Late on Sunday afternoon, we crossed Valletta’s harbor, aiming for Malta’s Three Cities: Vittoriosa, Senglea and Cospicua (the trio, old and small, are easy to visit on the same day) — opting to travel by luzzu, a brightly painted traditional fishing boat with a red checkered awning and, in keeping with ancient Phoenician tradition, a pair of eyes painted on the bow. Our boatman silent at the tiller as we traversed the wide channel, we rode low in the water, putting sedately between larger boats, past a vast cruise ship docked nearby. There, as we wandered Vittoriosa’s beautiful residential streets, untended children kicked balls back and forth and danced to crackling transistor radios while young men tinkered with their cars in the late afternoon light. On the heights of Vittoriosa, we happened upon a terraced square looking back toward the glinting buildings of Valletta and, to our right, to the breakwater and beyond, the open sea. The plaza was lined with benches, at dusk each occupied by a row of elderly residents: small, solid, dark Mediterraneans sitting silently side by side, the women perspiring in nylon dresses, dark hose and stout black shoes, the men in dress shirts and trousers, their shining faces impassive as they gazed past us out to the horizon. At the back of the square, two stories up, a pair of middle-aged women perched on adjoining balconies, bent toward one another, deep in conversation, a small bird in a white cage suspended between them, each with a small dog sleeping at her feet, their broad backs turned to the beautiful view, their faces visible only in profile. The murmur of their voices was the only audible sound. This life, it felt, had remained unchanged for generations.

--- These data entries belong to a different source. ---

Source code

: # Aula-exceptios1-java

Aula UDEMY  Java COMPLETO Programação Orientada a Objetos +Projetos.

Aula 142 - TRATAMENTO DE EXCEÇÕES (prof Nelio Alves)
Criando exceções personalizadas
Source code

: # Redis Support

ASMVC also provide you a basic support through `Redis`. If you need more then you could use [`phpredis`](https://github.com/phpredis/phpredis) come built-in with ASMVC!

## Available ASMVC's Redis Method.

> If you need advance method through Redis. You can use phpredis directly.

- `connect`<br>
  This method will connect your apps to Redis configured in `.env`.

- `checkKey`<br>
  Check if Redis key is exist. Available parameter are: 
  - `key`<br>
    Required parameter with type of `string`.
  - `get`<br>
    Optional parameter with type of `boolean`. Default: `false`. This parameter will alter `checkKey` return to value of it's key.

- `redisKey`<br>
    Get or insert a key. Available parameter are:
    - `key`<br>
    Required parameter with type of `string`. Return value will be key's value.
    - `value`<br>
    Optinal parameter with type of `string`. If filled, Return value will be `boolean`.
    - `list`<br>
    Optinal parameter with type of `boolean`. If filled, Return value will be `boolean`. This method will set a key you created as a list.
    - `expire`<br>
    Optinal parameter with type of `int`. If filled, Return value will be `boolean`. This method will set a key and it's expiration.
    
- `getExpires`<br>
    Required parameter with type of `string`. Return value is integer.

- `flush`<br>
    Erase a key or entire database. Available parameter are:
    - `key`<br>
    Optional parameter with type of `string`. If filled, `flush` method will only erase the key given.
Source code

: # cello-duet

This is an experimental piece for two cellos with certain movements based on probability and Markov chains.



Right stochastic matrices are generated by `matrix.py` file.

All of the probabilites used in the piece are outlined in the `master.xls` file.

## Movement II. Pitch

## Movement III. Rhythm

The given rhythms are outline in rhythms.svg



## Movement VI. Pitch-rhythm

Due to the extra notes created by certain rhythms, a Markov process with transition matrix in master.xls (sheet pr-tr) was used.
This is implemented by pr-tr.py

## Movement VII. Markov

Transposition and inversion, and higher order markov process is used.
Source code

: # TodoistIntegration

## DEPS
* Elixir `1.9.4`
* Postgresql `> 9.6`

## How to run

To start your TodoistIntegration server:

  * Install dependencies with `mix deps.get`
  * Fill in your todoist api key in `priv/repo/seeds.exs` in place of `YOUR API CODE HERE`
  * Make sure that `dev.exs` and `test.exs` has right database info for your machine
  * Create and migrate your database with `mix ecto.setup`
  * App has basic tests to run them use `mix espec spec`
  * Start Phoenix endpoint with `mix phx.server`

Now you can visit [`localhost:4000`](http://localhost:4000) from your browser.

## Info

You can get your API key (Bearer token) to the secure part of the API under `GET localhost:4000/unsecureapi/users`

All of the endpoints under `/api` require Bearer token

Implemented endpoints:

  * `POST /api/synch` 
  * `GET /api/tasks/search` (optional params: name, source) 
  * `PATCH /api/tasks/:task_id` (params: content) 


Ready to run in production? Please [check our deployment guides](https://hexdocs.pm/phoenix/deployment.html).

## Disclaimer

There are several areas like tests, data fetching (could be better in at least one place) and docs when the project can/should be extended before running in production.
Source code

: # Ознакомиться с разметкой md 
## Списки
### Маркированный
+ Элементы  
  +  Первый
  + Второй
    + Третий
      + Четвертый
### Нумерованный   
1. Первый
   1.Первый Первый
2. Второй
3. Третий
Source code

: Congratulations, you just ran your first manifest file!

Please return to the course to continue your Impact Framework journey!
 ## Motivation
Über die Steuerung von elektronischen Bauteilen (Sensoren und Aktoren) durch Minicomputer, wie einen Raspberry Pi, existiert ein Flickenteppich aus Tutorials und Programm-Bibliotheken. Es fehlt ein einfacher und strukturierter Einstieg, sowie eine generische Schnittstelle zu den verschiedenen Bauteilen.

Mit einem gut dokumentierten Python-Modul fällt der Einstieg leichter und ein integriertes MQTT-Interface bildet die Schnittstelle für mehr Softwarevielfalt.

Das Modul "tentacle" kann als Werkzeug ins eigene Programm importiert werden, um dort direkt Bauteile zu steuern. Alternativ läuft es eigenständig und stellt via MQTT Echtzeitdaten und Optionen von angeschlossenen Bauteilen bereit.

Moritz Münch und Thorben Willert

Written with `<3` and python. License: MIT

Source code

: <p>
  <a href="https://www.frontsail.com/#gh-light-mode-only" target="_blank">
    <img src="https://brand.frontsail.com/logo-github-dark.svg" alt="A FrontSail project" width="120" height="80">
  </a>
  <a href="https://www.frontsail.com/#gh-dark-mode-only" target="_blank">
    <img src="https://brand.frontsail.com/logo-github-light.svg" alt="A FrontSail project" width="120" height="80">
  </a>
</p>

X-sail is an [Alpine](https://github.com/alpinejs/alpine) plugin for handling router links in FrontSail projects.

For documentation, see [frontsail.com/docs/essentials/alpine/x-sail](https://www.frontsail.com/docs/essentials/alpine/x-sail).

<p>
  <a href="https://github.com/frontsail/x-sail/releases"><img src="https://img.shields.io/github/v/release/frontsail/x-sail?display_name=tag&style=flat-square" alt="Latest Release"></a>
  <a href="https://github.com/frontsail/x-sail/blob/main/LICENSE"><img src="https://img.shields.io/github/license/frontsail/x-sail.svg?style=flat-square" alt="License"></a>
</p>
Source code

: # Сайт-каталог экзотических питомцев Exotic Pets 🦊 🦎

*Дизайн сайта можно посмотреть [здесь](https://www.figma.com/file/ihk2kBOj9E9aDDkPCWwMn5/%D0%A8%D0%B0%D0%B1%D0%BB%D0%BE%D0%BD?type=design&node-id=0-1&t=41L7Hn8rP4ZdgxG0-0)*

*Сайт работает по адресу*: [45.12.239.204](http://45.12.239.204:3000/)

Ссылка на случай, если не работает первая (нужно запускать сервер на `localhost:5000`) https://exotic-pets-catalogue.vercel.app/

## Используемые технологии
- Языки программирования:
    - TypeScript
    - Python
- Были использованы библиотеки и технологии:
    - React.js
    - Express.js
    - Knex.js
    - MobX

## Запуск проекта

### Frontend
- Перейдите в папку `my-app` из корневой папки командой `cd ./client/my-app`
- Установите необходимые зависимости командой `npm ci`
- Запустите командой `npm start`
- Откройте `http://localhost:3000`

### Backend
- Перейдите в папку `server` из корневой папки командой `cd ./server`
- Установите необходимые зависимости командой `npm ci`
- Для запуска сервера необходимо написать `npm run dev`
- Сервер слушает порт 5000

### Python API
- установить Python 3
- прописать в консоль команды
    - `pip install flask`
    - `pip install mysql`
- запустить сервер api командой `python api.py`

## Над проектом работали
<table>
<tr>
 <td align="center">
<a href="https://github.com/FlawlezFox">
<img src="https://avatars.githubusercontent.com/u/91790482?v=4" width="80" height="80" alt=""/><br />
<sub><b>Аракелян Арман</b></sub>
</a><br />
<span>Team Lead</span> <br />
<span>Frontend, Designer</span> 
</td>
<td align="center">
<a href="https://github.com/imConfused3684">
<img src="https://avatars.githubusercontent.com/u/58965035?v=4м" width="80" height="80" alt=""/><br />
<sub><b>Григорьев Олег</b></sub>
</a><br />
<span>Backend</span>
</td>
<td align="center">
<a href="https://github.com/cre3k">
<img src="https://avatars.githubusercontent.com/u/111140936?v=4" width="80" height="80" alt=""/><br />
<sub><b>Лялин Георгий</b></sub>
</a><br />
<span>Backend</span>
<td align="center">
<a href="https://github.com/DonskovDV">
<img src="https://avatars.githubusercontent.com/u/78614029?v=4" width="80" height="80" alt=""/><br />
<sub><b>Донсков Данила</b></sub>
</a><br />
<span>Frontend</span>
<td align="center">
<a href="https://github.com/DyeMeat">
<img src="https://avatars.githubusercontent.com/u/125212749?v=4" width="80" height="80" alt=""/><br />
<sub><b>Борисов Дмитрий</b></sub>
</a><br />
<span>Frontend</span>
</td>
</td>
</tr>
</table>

On our last evening, we ate supper at our hotel, the magnificent Phoenicia, on its beautiful stone terrace with its view of the old city of Valletta, and glimpses of the cerulean harbor. Our meal was delicious — burrata with heirloom tomatoes and a fresh piece of swordfish — but it was made all the more special by the repeated eruption of fireworks, not once, not twice, but three separate times during the course of our meal. It wasn’t an anomaly — there’d been fireworks each evening, and the first night we’d thought it was a military exercise — but it was by far the most extensive and diverse display. They burst from different directions, at first audible and then visible, glittering, colorful explosions in the distance, garishly illuminating the dusk. Surprised, even a bit alarmed, we asked our apparently sober waitress what was going on: She had to restrain her mirth. Each Maltese and Gozoan village or town has its festival day, she explained, and they occur chiefly in the summertime. Sometimes, more than one town is celebrating at once. She gave in to her laughter: “It’s a big deal. We Maltese love a party,” she explained, “and we love our fireworks. We’re a small country, but we have four fireworks factories on this island alone.” In reality, the island has some 35 fireworks factories, a number exponentially more extravagant.

But of course: Although tiny, they have more of everything — more history, more religious devotion, more invaders, more dropped bombs, more resilience, more jokes, more parties, more life. Malta is unique: Whether or not the world pays heed, its citizens celebrate the fact.